Programming Languages

Module 4

Xingang (Ian) Fang

Lexical and Syntax Analysis

  • Lexical and syntax analysis are key parts of language implementation

  • Based on formal syntax descriptions (e.g. BNF/EBNF)

  • Two main phases:

    • Lexical analysis

      • Based on a language that describes lexemes

      • small-scale language constructs: lexemes and token codes

    • Syntax analysis

      • Based on a language that describes syntax

      • large-scale language constructs: grammar and parse trees

  • Separate lexical analysis out for simplicity, efficiency and portability

Lexical Analysis

  • Acts as pattern matcher to identify lexemes (find strings in a language of a certain grammar)

  • Front-end to syntax analyzer

  • Lexical analyzer: a.k.a. Lexer, Scanner, Tokenizer

  • Tasks

    • Breaks input char stream into lexemes

    • Assigns token codes to lexemes

  • Three implementation approaches:

    1. Describe patterns using formal descriptive language and use tools to generate a lexical analyzer. E.g. Lex, Flex

    2. Write code to implement state diagrams

    3. Hand-construct table-driven implementation

Lexical Analysis Example

Input: result = old_sum - value / 100;

Lexeme

Token Code

result

IDENT

=

ASSIGN_OP

old_sum

IDENT

-

SUB_OP

value

IDENT

/

DIV_OP

100

Int_LIT

;

SEMICOLON

State Diagrams for Lexical Analysis

  • State Diagram: directed graphs representing finite automata

    • Some naming rule cannot be described by a finite automata

  • Nodes: states

  • Arcs: transitions on input characters

  • Use character classes (e.g., LETTER, DIGIT) to simplify

../_images/state-diagram.png

Credit: Concepts of Programming Languages, R. Sebesta

Convert State Diagrams to Code

  • Approach 2: use control flow statements

  • A typical method

    • a lex function to get next lexeme and assign token code

    • an addChar function to add the current char to end of the current lexeme

    • a getChar function to get next character and set token code

    • a lookup function to check if the current lexeme is an operator

    • a switch statement or if-else chain to manage transitions

  • TextBook example of a Lexer

    • Lexer written in C

    • abuse of global variables

    • will be easier to work with in object-oriented languages

    • outputs token codes rather than token name

    • no whitespace handling

    • no error handling

    • no line number tracking

    • think about how to improve!

Quick Check for Lexical Analysis

  • Where to handle errors, like bad identifier names?
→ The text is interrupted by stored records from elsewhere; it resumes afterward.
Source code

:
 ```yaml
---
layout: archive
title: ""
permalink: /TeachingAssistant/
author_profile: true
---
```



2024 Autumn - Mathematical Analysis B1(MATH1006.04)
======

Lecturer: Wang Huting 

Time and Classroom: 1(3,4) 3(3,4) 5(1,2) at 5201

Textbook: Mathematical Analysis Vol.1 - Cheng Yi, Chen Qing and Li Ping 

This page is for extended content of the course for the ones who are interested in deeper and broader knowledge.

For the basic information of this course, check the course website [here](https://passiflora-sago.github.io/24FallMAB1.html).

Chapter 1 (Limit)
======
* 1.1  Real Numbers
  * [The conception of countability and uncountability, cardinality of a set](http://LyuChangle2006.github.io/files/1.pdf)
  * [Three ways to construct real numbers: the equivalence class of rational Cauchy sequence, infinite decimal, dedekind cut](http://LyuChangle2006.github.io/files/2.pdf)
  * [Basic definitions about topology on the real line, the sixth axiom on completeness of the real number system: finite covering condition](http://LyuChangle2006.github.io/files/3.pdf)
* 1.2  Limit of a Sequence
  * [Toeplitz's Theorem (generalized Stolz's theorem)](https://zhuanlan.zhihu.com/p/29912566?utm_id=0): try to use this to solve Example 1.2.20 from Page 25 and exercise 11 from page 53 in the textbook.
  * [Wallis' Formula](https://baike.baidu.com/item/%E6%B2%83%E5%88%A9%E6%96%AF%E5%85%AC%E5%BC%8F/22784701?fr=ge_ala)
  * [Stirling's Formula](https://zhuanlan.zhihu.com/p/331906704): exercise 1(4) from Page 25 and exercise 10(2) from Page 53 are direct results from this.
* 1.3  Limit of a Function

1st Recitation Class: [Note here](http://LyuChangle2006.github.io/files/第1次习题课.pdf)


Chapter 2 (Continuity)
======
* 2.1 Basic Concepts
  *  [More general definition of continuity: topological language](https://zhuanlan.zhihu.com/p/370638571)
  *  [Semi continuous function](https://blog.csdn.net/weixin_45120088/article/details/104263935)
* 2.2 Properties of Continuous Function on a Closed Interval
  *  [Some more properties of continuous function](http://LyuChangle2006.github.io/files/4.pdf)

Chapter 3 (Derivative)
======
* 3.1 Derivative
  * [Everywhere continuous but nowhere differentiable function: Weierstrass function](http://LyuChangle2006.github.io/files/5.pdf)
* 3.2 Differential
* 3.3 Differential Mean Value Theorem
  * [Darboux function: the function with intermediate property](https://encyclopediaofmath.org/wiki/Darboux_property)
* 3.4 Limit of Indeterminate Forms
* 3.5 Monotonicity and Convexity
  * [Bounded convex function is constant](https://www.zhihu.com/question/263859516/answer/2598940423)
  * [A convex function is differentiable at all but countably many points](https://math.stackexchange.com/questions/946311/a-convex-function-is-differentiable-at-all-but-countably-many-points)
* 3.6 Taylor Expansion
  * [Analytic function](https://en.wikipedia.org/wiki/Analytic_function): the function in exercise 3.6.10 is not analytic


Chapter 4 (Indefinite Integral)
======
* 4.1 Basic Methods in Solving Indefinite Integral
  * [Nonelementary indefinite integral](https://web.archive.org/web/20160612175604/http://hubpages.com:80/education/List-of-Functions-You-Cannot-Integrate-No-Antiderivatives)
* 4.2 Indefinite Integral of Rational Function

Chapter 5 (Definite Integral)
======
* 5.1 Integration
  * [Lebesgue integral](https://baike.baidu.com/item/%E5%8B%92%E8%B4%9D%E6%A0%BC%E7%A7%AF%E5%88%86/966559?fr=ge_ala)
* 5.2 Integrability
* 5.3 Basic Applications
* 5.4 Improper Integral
  • Give one example of bad input?

  • Where to handle reserved like if, for, etc?

  • How about if I want to allow underscore in identifier names?

Quick Check Answers for Lexical Analysis

  • Where to handle errors? Nowhere. Errors are passed to the syntax analysis.

  • Give one example of bad input? 23abc as a bad identifier.

  • Where to handle reserved like if, for, etc? End of identifier case in the lex function.

  • How about if I want to allow underscore in identifier names? In the identifier case in the lex function.

Syntax Analysis (Parsing)

  • Two tasks:

    1. Check input program for syntax correctness

    2. Build parse tree for valid programs

  • Two main approaches:

    1. Top-down parsing (LL: left-to-right scan, left-most derivation)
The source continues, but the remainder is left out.